(Stored items)
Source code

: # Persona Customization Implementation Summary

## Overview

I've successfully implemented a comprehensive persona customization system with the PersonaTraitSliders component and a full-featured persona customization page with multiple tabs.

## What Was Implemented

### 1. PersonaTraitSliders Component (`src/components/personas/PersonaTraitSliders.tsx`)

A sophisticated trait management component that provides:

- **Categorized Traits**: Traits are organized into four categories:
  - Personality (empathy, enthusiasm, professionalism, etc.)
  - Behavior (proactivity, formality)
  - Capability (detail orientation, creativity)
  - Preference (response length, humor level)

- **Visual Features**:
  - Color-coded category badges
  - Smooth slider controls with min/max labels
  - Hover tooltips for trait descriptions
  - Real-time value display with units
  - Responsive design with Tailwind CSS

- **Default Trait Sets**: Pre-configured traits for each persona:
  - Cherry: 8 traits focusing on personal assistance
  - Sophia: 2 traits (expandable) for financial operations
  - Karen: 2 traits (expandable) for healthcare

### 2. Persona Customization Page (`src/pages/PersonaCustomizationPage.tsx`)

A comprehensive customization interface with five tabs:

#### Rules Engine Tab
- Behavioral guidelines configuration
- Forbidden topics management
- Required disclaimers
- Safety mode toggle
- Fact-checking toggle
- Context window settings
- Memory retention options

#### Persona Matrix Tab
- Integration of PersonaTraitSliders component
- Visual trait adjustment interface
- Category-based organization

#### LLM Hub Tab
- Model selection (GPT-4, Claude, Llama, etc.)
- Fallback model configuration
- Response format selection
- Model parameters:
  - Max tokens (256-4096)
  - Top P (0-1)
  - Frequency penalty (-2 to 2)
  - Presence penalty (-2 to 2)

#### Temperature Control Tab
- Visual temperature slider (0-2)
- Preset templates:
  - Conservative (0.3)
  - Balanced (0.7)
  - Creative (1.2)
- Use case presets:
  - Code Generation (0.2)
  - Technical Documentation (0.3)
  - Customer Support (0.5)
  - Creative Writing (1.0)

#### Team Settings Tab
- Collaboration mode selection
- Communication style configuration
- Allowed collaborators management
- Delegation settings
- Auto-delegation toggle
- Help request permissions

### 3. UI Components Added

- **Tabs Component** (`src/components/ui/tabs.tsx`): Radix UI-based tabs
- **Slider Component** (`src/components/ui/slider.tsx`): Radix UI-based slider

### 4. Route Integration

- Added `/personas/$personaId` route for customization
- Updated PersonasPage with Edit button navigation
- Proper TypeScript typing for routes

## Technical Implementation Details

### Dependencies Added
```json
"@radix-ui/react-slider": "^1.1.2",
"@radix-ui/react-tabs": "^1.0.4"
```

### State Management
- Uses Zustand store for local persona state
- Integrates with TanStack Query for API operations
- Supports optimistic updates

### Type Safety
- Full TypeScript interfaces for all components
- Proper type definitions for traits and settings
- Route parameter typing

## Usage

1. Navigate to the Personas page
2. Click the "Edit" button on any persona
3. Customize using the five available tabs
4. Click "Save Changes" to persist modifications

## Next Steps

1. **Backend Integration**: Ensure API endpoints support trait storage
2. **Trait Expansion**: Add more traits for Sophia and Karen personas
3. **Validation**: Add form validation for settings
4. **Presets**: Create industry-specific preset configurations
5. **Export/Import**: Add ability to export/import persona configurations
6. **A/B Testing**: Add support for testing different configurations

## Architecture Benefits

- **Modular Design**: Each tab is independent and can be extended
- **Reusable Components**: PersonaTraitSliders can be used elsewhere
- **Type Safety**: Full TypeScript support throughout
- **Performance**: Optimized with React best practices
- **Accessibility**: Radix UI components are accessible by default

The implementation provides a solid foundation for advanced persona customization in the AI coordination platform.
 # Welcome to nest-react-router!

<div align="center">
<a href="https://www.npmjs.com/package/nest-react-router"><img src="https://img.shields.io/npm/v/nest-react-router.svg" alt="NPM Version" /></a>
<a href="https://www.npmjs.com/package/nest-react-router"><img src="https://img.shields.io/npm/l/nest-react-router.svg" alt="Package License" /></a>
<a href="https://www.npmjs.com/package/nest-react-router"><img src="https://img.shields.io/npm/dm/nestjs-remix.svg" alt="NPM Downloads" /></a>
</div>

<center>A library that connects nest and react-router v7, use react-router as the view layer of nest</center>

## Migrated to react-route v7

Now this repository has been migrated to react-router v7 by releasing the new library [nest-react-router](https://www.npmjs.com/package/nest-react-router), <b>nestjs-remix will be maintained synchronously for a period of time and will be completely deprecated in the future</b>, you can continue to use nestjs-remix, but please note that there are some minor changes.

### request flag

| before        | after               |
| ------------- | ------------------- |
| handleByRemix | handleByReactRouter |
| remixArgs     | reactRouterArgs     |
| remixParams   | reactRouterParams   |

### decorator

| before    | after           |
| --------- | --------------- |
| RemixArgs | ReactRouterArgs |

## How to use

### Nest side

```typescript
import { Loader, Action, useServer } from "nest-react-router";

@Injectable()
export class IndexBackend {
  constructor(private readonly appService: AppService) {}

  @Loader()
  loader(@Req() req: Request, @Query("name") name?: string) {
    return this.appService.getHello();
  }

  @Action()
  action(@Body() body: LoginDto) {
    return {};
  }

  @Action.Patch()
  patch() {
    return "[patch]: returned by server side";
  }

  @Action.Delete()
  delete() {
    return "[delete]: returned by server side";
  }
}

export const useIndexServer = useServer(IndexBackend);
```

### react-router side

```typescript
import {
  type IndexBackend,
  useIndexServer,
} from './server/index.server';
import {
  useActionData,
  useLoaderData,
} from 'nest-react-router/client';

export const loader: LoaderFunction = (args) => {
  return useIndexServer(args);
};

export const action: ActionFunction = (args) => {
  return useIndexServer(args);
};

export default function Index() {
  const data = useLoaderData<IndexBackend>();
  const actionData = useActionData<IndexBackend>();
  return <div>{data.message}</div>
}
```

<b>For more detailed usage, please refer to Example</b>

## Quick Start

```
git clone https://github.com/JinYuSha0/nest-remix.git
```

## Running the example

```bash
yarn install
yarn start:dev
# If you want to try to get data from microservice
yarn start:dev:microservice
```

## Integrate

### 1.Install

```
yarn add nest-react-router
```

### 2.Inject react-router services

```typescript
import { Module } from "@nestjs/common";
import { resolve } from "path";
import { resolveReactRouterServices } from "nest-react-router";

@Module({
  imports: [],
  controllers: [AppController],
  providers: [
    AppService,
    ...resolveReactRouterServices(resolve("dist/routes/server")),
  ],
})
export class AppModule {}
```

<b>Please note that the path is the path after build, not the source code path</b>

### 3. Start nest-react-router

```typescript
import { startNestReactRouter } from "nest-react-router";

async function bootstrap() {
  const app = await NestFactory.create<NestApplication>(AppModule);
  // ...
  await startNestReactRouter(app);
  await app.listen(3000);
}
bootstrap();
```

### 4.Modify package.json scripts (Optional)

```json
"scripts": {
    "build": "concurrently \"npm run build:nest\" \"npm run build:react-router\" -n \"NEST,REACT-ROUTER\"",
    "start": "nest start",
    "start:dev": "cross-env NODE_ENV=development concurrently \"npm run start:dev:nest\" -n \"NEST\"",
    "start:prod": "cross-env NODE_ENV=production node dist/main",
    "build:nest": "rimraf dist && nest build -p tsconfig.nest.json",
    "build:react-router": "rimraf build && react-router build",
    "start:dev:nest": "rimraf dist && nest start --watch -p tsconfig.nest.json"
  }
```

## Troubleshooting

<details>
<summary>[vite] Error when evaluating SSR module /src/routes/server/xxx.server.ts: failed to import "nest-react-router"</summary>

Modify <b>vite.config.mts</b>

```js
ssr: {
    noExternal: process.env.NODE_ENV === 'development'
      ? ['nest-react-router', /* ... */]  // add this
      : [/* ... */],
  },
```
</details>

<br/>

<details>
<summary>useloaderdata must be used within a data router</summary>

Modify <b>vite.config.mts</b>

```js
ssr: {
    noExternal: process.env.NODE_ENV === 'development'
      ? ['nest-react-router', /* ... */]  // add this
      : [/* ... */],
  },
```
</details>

# Exercise details
Look above for the line that contains "- Sophia: 2". Starting there, transcribe every line exactly until you have copied the line that contains "- **Tabs Component**".

# Task response
  - Sophia: 2 traits (expandable) for financial operations
  - Karen: 2 traits (expandable) for healthcare

### 2. Persona Customization Page (`src/pages/PersonaCustomizationPage.tsx`)

A comprehensive customization interface with five tabs:

#### Rules Engine Tab
- Behavioral guidelines configuration
- Forbidden topics management
- Required disclaimers
- Safety mode toggle
- Fact-checking toggle
- Context window settings
- Memory retention options

#### Persona Matrix Tab
- Integration of PersonaTraitSliders component
- Visual trait adjustment interface
- Category-based organization

#### LLM Hub Tab
- Model selection (GPT-4, Claude, Llama, etc.)
- Fallback model configuration
- Response format selection
- Model parameters:
  - Max tokens (256-4096)
  - Top P (0-1)
  - Frequency penalty (-2 to 2)
  - Presence penalty (-2 to 2)

#### Temperature Control Tab
- Visual temperature slider (0-2)
- Preset templates:
  - Conservative (0.3)
  - Balanced (0.7)
  - Creative (1.2)
- Use case presets:
  - Code Generation (0.2)
  - Technical Documentation (0.3)
  - Customer Support (0.5)
  - Creative Writing (1.0)

#### Team Settings Tab
- Collaboration mode selection
- Communication style configuration
- Allowed collaborators management
- Delegation settings
- Auto-delegation toggle
- Help request permissions

### 3. UI Components Added

- **Tabs Component** (`src/components/ui/tabs.tsx`): Radix UI-based tabs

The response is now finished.